• _EXERCISE INSTRUCTIONS_
From the entries below, transcribe exactly the lines between the line holding "When using the" and the line holding "Whenever a new", inclusive; skip all other lines.

Stored items from a collection
**********

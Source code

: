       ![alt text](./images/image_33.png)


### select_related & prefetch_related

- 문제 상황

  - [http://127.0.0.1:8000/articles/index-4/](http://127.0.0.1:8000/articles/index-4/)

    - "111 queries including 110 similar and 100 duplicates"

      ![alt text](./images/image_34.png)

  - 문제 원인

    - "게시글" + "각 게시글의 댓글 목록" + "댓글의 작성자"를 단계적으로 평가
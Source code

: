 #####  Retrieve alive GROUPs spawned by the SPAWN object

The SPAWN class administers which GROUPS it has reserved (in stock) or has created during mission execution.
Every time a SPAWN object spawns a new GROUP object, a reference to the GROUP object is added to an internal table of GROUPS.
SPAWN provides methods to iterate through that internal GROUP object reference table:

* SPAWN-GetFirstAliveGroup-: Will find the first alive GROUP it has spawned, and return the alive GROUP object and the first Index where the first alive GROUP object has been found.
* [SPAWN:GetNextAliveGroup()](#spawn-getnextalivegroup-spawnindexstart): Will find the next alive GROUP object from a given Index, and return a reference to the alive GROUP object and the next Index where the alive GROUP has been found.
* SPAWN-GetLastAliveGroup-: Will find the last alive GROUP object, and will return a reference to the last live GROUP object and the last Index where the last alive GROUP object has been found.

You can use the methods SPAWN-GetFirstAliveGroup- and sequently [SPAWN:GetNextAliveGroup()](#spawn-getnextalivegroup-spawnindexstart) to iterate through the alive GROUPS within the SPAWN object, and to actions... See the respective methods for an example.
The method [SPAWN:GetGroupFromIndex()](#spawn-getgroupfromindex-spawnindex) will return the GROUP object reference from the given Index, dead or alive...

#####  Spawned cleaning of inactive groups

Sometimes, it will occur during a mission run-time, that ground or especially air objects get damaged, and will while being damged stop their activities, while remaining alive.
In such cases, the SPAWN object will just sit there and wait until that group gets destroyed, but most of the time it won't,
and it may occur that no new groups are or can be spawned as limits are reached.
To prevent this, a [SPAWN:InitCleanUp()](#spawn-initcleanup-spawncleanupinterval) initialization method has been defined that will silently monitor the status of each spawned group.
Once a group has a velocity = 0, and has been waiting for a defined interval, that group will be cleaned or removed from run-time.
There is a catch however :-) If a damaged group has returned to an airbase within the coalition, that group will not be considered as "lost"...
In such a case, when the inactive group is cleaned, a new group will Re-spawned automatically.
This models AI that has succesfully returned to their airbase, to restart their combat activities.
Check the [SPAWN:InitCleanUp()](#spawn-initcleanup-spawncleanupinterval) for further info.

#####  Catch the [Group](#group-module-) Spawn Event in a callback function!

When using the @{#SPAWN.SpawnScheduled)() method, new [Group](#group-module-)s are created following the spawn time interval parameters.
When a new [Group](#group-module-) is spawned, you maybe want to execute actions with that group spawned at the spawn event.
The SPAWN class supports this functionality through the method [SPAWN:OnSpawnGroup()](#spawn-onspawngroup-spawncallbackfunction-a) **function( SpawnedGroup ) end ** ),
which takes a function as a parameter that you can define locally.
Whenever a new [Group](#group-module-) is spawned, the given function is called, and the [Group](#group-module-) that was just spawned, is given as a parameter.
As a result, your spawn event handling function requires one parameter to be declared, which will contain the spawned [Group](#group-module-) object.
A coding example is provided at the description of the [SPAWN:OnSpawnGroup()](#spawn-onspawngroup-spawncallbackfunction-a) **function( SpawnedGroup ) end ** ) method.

**********

• _EXPECTED ANSWER_
When using the @{#SPAWN.SpawnScheduled)() method, new [Group](#group-module-)s are created following the spawn time interval parameters.
When a new [Group](#group-module-) is spawned, you maybe want to execute actions with that group spawned at the spawn event.
The SPAWN class supports this functionality through the method [SPAWN:OnSpawnGroup()](#spawn-onspawngroup-spawncallbackfunction-a) **function( SpawnedGroup ) end ** ),
which takes a function as a parameter that you can define locally.
Whenever a new [Group](#group-module-) is spawned, the given function is called, and the [Group](#group-module-) that was just spawned, is given as a parameter.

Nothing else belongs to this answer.